Here’s Why Trans Victims Don’t Report Harassment to the Police

Harassment of trans people in the U.K. is staggering. Reports of transphobic hate crimes rose by 332% over the last six years in the U.K, reports VICE World News, and between April 2020 and March 2021, there were 2,588 transphobic hate crimes reported in Britain. That’s seven hate crimes every single day. 

But the real figure is no doubt much higher than that — many trans people don’t report hate crimes for one simple reason: the police can’t be trusted.

Take the story of AL, a trans nonbinary person who told PinkNews how they’ve been assaulted on public transport twice in the last 18 months.

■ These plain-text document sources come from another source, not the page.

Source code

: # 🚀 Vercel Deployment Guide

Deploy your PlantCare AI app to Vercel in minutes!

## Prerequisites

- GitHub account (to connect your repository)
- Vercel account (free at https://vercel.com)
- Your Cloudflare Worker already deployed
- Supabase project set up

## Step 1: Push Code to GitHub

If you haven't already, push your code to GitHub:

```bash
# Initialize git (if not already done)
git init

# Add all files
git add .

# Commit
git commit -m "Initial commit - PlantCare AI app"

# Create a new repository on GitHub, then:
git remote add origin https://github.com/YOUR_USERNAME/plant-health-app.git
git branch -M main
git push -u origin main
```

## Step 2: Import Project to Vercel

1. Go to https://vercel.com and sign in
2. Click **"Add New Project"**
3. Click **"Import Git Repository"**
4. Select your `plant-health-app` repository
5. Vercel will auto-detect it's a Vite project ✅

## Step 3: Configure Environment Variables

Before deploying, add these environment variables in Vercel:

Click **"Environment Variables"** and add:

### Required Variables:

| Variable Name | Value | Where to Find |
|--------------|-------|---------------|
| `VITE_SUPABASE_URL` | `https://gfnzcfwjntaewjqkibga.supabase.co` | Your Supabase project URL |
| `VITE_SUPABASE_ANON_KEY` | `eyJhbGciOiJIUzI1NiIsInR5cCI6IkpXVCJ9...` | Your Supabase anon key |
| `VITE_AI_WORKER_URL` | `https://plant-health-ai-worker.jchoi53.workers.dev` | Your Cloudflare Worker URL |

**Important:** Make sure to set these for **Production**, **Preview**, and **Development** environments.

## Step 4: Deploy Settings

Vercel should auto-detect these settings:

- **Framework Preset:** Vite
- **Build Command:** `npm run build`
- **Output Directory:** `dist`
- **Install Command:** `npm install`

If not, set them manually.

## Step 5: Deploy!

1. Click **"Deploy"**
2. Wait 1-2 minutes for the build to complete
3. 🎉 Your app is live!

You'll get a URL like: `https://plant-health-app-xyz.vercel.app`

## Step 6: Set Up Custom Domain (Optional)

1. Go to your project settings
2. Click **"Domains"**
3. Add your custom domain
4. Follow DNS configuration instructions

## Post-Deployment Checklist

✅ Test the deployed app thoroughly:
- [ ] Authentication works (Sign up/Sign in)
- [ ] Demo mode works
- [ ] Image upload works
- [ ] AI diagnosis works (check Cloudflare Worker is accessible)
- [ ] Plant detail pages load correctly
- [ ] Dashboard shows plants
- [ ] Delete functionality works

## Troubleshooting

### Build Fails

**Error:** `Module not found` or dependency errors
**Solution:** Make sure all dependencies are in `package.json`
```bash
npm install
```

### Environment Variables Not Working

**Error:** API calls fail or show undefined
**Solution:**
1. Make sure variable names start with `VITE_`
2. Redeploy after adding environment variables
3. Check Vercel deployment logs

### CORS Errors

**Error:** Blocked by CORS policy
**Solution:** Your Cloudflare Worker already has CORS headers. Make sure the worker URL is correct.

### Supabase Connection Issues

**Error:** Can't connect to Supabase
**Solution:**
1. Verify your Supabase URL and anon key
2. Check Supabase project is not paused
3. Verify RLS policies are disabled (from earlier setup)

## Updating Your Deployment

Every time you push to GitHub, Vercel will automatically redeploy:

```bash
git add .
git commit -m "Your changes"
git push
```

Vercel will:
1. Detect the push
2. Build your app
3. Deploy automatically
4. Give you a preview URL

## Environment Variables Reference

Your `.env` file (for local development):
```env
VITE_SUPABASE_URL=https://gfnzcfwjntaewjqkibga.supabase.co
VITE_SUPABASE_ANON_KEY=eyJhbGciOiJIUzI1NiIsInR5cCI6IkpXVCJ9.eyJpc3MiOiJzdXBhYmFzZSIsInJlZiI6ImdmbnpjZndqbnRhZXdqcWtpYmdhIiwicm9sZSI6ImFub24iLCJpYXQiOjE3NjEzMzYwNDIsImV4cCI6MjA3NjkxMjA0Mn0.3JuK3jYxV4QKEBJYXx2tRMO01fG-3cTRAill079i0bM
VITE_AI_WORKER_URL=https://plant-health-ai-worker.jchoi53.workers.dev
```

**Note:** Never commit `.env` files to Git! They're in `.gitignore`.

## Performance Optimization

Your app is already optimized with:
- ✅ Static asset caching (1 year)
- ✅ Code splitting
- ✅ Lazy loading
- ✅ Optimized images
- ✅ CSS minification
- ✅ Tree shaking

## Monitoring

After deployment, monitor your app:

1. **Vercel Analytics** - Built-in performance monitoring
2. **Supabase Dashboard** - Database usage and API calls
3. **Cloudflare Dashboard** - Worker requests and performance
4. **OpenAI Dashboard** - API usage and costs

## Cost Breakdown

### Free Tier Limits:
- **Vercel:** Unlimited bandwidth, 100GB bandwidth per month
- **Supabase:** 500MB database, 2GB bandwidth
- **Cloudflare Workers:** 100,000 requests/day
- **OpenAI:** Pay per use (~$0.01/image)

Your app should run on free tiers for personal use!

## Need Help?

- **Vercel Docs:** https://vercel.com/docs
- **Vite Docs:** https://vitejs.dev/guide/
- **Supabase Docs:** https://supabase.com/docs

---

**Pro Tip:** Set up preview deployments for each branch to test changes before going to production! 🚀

“The first time, I was on a bus in east London,” they said. “It was quite crowded, and the woman who was sitting by one of the last two free seats had a bunch of flowers on it. When I asked her to move the flowers aside, she got very aggressive; she yelled at me that I was a disgusting pervert and a f****t, and when I tried to sit at the edge of the seat without moving her flowers she started hitting me on the shoulder.”

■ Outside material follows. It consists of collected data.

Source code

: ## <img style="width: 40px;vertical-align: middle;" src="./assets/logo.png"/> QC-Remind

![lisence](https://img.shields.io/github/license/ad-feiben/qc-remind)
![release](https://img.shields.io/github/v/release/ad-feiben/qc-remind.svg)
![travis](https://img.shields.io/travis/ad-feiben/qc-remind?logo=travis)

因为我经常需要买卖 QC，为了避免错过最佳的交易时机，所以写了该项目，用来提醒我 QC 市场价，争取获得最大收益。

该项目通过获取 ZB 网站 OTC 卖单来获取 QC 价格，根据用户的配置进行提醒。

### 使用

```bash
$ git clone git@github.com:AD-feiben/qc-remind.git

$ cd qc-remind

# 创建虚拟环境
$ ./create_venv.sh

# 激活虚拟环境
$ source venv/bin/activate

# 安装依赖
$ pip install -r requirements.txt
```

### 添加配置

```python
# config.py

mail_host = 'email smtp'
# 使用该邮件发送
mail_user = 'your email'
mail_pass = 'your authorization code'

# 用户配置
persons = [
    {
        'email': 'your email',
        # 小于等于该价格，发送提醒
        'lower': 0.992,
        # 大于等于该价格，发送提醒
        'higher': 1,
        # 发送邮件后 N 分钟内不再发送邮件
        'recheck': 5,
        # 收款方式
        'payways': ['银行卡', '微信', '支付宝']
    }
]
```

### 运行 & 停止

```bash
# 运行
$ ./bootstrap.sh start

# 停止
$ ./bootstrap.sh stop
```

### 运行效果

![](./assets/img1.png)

The second incident took place at an underground station, also in east London.

“A young woman who was sitting by the exit seemed upset at seeing me en femme, and tried to follow me asking loudly why I was dressed that way,” AL said. “When I told her that I wasn’t interested in having that conversation and left, she kept yelling and throwing things at my back.”

But AL didn’t report either case to the police. 

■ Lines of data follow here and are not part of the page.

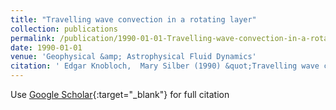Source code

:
 ```yaml
---
title: "Travelling wave convection in a rotating layer"
collection: publications
permalink: /publication/1990-01-01-Travelling-wave-convection-in-a-rotating-layer
date: 1990-01-01
venue: 'Geophysical &amp; Astrophysical Fluid Dynamics'
citation: ' Edgar Knobloch,  Mary Silber (1990) &quot;Travelling wave convection in a rotating layer.&quot; <i>Geophysical &amp;amp; Astrophysical Fluid Dynamics</i>. 51, 195--209.'
---
```

Use [Google Scholar](https://scholar.google.com/scholar?q=Travelling+wave+convection+in+a+rotating+layer){:target="_blank"} for full citation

“The police are part of the problem, not the solution,” they said. “I can’t think of a situation in which I’d call the cops on anyone.”

And AL’s attitude on police is common among trans people in the U.K., reports LGBTQ charity Galop: only one in seven trans people who experience a transphobic attack of any kind report it to the police.

73% said this was because they didn’t feel the police would be helpful. 34% said they expected the police to be transphobic, and another 31% said they experienced such a high volume of transphobic incidents, they couldn’t report all of them.

The few who did report to the police found it fruitless — 57% described their reporting as “unsuccessful” or “very unsuccessful.”

That leaves trans people without a safety net, remaining susceptible to harassment. And as AL said, neither fellow citizens nor police are willing to fight for trans folks: “There’s no one you can feel entirely safe around.”